Data Management is one of the central challenges in developing modern software systems. The need for more sophisticated Data Management is even more emphasized in the current times of Artificial Intelligence and Big Data-based systems which have even more demanding data requirements than traditional Data Management had to consider.
In Data Engineering, we focus on preparing data for its deployment or usage in a complex AI/data-driven system. This covers for example discovering data, cleaning data, transforming data, or integrating data from heterogenous sources. Also, there is a focus on (domain-specific) meta-data creation and management. Furthermore, aspects of data biases and potentially arising societal issues like misrepresentation and unfairness become focus area. Data Engineering topics are often seen in the context of their application domains, like Digital Humanities, medicine, but also business application like banking.

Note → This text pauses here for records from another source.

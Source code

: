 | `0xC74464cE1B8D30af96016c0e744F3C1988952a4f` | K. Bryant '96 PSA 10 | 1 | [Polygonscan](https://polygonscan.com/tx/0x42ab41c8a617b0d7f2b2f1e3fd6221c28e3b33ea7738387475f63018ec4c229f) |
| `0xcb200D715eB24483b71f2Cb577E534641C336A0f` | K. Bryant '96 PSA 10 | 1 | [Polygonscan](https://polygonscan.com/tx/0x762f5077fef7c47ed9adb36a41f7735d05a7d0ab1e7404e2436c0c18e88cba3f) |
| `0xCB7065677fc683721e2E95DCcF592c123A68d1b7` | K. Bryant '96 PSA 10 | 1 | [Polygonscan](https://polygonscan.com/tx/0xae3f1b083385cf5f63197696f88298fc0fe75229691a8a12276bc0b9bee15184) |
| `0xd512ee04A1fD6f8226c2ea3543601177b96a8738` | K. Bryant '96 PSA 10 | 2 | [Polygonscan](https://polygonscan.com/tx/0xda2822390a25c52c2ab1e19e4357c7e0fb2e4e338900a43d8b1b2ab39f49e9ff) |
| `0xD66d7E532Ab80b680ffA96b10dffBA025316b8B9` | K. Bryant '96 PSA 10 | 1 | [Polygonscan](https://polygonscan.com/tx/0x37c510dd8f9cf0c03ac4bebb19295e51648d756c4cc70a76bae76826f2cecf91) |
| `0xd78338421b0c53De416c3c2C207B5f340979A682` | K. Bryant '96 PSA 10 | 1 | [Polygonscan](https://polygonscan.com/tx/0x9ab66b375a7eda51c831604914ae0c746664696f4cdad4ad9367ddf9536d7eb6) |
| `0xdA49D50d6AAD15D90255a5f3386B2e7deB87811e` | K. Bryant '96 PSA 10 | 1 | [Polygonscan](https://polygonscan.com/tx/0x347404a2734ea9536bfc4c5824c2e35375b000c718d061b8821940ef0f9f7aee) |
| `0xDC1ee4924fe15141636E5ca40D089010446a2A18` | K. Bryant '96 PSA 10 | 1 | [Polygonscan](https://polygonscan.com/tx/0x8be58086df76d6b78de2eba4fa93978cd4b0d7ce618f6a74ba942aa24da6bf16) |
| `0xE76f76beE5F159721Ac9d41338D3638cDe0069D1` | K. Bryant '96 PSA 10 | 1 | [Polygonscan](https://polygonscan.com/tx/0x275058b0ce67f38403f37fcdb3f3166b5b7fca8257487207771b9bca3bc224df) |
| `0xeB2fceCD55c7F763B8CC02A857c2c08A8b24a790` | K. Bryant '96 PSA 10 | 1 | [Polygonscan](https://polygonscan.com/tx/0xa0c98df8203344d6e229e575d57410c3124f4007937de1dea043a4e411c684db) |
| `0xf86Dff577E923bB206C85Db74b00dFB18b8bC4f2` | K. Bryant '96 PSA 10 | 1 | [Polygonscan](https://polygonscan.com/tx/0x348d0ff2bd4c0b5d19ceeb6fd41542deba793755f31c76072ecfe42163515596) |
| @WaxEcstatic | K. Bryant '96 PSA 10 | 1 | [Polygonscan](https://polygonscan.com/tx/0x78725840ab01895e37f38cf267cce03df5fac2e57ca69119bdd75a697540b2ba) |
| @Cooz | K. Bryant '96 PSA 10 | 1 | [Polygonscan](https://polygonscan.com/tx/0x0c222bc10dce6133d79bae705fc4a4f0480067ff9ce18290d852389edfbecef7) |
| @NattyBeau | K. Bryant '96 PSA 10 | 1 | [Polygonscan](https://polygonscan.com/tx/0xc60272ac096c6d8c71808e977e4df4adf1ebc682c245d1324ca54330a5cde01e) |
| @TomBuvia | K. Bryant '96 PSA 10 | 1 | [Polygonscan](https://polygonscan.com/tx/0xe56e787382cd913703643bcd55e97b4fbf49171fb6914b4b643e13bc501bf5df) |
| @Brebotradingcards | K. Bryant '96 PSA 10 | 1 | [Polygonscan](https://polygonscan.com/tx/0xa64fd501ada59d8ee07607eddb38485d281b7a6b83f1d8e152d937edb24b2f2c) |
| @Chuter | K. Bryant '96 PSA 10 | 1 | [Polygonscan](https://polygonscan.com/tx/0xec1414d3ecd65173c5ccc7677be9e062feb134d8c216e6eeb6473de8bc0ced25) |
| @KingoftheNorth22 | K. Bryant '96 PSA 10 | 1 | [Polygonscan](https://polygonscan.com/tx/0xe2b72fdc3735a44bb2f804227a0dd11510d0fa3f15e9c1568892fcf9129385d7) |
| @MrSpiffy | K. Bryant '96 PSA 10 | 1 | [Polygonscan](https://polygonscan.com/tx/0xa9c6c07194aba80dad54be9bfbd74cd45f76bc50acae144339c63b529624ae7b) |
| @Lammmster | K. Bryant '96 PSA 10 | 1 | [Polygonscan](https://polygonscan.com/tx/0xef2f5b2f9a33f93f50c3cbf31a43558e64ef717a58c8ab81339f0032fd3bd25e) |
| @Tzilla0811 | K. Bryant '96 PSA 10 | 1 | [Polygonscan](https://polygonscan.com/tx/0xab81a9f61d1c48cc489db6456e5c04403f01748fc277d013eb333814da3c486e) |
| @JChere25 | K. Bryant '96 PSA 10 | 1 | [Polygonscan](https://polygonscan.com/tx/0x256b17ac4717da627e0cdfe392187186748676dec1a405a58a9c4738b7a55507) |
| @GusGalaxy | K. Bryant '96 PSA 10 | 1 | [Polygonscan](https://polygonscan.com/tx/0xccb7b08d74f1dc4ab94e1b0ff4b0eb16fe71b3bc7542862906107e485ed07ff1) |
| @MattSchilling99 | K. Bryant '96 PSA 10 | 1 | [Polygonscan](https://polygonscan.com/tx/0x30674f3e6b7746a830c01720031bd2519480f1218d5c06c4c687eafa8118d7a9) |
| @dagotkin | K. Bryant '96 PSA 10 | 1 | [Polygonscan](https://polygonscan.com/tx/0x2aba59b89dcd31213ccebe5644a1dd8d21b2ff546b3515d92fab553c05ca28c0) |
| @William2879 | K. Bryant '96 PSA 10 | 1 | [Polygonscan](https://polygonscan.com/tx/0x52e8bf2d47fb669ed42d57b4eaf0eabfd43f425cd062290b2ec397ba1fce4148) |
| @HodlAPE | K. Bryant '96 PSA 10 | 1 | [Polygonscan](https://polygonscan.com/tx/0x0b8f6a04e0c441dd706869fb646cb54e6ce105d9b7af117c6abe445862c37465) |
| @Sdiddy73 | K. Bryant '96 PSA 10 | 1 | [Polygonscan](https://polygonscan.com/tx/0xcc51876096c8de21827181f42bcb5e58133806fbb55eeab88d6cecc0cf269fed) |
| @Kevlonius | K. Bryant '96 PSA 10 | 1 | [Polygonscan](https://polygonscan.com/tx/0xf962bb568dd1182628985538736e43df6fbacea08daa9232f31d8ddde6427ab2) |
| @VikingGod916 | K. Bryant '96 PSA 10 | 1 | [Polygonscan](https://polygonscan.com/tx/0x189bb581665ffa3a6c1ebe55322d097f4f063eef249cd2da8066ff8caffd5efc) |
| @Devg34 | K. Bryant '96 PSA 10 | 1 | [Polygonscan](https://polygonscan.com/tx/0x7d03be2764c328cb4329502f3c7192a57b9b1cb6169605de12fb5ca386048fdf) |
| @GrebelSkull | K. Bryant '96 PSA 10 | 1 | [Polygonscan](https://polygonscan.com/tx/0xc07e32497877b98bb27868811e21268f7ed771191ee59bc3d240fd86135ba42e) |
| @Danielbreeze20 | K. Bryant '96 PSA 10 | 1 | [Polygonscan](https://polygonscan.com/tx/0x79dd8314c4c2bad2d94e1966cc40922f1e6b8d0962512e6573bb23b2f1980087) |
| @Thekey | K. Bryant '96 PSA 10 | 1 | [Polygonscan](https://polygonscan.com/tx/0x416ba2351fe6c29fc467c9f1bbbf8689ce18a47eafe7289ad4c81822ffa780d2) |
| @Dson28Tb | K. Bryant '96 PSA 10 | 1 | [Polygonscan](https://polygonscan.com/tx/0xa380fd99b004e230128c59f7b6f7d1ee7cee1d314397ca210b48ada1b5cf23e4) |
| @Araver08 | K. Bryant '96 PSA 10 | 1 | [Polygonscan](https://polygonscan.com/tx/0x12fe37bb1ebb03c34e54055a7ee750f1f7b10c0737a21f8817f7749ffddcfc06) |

In Scalable Data Management, the focus is on how to cope with the ever-increasing demand for storage and processing power by scaling data operations. This covers for example methods for stream-processing but also flexible distribution schemes or the deployment of scalable AI-models.
With Amalur project we believe that this is the right moment to revisit all the components of classic data integration (DI) systems, and to see how these fit into modern data lakes that are meant to support linear algebra as a first-class citizen.
Valentine is an extensible open-source project to execute and organize large-scale automated matching processes on tabular data either for experimentation or deployment in real world data. Valentine was published in ICDE 2021 and demoed in VLDB 2021.
Clonos is a fault tolerance approach that achieves fast operator recovery with exactly-once guarantees and high availability by instantly switching to passive standby operators. Clonos enforces causally consistent recovery, including output deduplication, by tracking nondeterminism within the system through causal logging. Clonos was presented in a SIGMOD 2021 paper.
This project deals with executing transactions (two-phase commit and SAGAs) on Stateful Functions-as-a-Service systems such as Apache Flink's Statefun. This work has been awarded the best paper award in ACM DEBS 2021.